Before American Idol, there was Your Hit Parade, except the singers were the same most episodes, and the suspense was not about who would be voted off, but which song would turn out to be number one that week.

This episode, complete with Lucky Strikes commercials, is from December 1955, when Your Hit Parade‘s formula was starting to show signs of trouble after running for 20 years (first on radio, then on television). In some ways it was a format better suited to radio, since the TV version had to come up with visual gimmicks to sell the songs even though nobody cared about anything else except the songs. (One smart thing that American Idol did was jettison most staging gimmicks and go back to the basics: a singer, a song, and a stage.) But 1955 was the year rock n’ roll songs started to hit the charts, turning a survey of top hits into a mix of songs that the YHP team was suited to, like Snooky Lanson Russell Arms singing Sinatra’s new hit “Love and Marriage,” and songs they really weren’t as well suited to, like The Platters’ “Only You.”

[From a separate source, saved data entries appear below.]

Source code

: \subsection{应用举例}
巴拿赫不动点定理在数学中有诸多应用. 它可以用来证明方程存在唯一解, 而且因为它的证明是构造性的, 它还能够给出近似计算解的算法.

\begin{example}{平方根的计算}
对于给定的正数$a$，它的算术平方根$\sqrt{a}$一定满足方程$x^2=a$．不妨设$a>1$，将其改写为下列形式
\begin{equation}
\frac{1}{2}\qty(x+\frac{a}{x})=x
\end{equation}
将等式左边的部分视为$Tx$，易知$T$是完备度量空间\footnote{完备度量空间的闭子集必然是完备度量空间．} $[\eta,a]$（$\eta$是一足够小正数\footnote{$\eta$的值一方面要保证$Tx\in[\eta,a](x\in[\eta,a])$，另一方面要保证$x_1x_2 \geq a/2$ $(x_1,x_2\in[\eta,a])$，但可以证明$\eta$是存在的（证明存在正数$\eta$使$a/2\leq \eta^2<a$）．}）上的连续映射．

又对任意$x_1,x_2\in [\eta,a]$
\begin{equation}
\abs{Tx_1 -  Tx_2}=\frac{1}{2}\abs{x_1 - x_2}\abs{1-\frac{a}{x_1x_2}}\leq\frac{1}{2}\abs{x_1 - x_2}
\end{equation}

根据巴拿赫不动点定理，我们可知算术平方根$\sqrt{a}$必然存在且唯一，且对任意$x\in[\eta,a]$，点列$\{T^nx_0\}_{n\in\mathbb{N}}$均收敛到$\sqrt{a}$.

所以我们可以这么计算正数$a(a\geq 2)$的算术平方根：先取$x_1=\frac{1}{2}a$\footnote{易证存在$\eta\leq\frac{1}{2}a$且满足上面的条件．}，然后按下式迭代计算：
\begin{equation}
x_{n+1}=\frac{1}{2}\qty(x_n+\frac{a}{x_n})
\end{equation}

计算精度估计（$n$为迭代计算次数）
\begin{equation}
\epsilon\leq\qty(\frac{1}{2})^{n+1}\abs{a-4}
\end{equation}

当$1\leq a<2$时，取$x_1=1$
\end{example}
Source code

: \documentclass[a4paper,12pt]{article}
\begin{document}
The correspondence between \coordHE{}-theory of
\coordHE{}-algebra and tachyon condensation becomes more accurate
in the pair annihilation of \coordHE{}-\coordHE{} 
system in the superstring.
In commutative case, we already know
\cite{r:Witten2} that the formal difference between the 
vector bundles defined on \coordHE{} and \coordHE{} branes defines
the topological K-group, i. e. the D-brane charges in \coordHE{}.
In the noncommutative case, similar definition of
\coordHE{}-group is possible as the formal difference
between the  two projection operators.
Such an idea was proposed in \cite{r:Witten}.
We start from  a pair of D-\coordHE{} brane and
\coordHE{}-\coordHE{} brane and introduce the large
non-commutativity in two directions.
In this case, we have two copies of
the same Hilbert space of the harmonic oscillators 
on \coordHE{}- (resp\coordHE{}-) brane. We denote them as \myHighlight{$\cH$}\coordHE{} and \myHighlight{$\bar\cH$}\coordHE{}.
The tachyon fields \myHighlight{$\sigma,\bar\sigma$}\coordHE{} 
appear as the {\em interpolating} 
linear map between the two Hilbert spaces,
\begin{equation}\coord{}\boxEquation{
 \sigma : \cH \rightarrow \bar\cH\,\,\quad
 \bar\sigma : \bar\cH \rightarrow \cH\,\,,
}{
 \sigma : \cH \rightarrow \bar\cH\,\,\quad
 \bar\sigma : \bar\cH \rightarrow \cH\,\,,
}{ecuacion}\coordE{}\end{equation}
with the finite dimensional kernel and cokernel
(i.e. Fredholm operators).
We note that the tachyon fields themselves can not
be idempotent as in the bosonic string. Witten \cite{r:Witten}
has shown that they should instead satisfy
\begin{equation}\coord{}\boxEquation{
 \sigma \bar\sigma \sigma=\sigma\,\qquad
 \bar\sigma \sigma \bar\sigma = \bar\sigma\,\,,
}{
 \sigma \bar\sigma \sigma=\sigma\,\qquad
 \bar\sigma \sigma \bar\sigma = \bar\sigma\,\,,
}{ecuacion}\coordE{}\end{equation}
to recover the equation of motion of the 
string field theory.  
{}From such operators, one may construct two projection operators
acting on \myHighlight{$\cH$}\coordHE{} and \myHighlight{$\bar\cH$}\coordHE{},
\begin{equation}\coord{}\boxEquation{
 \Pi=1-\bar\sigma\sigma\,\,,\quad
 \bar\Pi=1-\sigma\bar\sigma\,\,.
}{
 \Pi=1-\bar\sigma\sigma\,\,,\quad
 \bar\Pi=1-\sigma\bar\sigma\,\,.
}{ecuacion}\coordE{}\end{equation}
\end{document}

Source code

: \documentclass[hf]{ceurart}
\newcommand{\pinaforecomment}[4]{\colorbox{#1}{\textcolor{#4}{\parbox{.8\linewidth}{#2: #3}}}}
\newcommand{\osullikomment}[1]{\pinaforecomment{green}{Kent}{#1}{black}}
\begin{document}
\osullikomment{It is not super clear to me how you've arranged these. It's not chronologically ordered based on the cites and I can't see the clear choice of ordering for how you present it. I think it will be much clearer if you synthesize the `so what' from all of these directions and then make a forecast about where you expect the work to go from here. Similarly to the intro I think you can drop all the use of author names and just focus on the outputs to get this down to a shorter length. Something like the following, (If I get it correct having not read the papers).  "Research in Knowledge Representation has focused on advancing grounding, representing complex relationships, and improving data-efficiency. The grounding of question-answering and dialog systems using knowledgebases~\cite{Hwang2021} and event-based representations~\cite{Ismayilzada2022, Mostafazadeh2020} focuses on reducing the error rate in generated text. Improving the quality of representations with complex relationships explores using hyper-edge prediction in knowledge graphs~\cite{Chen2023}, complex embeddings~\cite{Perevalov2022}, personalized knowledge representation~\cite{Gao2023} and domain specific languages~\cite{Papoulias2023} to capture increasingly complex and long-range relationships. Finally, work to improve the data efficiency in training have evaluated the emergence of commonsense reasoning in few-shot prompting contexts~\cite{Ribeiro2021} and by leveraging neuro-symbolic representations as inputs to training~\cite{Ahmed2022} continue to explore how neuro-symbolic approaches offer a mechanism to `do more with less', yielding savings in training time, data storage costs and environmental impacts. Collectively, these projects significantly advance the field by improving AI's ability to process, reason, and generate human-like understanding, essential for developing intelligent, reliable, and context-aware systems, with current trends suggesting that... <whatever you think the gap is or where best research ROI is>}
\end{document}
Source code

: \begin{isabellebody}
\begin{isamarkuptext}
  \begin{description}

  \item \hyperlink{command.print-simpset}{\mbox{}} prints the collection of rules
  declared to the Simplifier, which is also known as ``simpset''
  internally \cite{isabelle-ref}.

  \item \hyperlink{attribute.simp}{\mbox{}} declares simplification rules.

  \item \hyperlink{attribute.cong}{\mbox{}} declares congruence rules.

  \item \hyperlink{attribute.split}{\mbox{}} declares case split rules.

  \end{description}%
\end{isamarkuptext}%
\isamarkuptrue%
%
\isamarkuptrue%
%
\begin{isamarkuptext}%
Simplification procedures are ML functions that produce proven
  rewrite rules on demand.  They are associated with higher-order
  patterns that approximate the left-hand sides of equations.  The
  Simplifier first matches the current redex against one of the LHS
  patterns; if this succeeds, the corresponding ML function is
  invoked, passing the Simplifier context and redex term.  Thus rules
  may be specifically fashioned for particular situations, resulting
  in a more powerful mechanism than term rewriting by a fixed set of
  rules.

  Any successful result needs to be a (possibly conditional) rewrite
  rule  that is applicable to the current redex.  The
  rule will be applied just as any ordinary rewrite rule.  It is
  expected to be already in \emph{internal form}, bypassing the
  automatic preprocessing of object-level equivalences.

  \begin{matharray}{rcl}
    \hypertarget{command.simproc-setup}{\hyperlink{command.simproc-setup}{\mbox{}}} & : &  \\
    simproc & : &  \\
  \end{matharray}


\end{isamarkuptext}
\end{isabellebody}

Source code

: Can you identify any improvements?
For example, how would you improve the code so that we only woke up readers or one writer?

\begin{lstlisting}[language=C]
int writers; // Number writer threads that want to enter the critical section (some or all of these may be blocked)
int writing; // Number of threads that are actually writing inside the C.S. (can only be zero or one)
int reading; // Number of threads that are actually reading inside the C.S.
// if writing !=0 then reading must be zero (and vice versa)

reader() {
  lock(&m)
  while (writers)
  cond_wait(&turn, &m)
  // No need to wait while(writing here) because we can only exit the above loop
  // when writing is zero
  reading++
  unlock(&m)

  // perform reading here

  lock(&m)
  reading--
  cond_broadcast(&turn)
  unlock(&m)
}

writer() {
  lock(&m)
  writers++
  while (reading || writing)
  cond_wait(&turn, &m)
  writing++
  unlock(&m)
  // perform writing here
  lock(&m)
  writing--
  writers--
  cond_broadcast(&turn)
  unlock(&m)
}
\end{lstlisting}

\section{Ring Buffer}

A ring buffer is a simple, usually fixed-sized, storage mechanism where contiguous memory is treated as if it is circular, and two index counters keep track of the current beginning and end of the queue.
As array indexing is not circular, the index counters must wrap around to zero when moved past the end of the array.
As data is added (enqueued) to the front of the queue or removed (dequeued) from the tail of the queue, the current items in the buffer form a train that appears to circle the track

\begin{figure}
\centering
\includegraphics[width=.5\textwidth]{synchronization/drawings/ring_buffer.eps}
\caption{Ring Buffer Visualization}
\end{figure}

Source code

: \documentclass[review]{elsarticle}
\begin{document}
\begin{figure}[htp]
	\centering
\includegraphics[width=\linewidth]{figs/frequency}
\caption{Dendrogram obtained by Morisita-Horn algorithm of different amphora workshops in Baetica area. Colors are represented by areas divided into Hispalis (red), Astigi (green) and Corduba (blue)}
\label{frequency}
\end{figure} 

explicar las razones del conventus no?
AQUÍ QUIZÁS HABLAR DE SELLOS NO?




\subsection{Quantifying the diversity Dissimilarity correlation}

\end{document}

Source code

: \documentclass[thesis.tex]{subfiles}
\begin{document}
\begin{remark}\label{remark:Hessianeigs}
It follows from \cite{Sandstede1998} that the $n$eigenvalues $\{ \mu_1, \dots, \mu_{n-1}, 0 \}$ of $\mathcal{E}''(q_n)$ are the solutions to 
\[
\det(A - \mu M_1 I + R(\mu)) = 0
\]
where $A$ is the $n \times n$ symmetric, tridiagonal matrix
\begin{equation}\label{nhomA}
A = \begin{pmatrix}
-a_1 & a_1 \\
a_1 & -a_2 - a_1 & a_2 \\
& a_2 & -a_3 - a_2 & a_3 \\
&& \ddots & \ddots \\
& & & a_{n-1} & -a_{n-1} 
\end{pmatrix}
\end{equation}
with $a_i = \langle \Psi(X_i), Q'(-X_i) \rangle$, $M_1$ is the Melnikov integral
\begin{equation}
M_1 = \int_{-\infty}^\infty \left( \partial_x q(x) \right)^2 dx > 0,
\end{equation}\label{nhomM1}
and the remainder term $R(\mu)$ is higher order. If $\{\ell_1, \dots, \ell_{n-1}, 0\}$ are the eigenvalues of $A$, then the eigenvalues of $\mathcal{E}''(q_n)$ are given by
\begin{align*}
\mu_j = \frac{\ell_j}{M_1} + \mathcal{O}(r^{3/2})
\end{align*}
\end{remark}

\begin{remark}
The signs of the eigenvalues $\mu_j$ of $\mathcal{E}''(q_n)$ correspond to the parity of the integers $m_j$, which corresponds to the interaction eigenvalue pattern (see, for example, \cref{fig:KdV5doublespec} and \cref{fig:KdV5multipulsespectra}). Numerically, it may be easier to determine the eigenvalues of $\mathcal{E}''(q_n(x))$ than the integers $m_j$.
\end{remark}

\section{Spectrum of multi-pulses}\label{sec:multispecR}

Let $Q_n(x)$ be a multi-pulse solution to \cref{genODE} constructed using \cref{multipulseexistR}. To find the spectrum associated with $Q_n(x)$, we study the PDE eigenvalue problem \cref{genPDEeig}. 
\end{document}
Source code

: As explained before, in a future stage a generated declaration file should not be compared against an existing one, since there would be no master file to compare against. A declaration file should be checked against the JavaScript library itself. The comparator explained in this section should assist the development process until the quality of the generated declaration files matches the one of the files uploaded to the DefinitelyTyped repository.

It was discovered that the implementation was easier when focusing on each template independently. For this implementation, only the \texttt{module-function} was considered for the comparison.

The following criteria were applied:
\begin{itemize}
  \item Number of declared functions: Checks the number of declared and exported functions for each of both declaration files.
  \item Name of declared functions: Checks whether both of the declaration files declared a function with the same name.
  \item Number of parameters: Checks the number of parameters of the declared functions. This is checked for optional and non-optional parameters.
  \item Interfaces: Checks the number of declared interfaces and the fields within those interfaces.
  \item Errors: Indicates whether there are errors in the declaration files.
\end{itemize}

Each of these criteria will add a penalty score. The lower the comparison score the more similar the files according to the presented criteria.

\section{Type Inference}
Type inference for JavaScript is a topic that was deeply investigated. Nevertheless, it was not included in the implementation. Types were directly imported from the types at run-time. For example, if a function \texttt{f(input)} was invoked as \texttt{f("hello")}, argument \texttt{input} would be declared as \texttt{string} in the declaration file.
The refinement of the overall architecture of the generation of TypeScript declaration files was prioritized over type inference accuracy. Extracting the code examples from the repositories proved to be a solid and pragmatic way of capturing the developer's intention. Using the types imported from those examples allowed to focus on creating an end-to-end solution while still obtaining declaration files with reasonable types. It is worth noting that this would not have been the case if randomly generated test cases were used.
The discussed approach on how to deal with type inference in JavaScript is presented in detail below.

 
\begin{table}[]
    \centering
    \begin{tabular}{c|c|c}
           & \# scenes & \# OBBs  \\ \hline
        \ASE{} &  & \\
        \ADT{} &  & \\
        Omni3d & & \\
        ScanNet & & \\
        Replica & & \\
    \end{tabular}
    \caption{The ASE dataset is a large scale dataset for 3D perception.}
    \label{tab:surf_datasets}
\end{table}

In 1956, this problem would become more acute; the fragmentation of popular music into two very different styles — traditional pop music was still hugely popular, but rock n’ roll was suddenly even bigger — meant that YHP could no longer guarantee that its audience would like all the songs it had to offer. The shows that survived were the ones that embraced the fragmentation and basically told the audience to enjoy some things but not others, the way Ed Sullivan’s show did. Today AI has, to a certain extent, brought back the YHP aesthetic by carefully choosing songs that won’t bother anybody; but I doubt anyone could put together a popular mass-audience program devoted entirely to current songs.

The bandleader of Your Hit Parade was Raymond Scott, who composed all those wonderful experimental jazz pieces that Carl Stalling used in his Warner Brothers cartoon scores (“Powerhouse,” most famously); he was married to the most famous vocalist from the YHP TV version, the wonderful Dorothy Collins (best remembered now as the star of the Broadway musical Follies).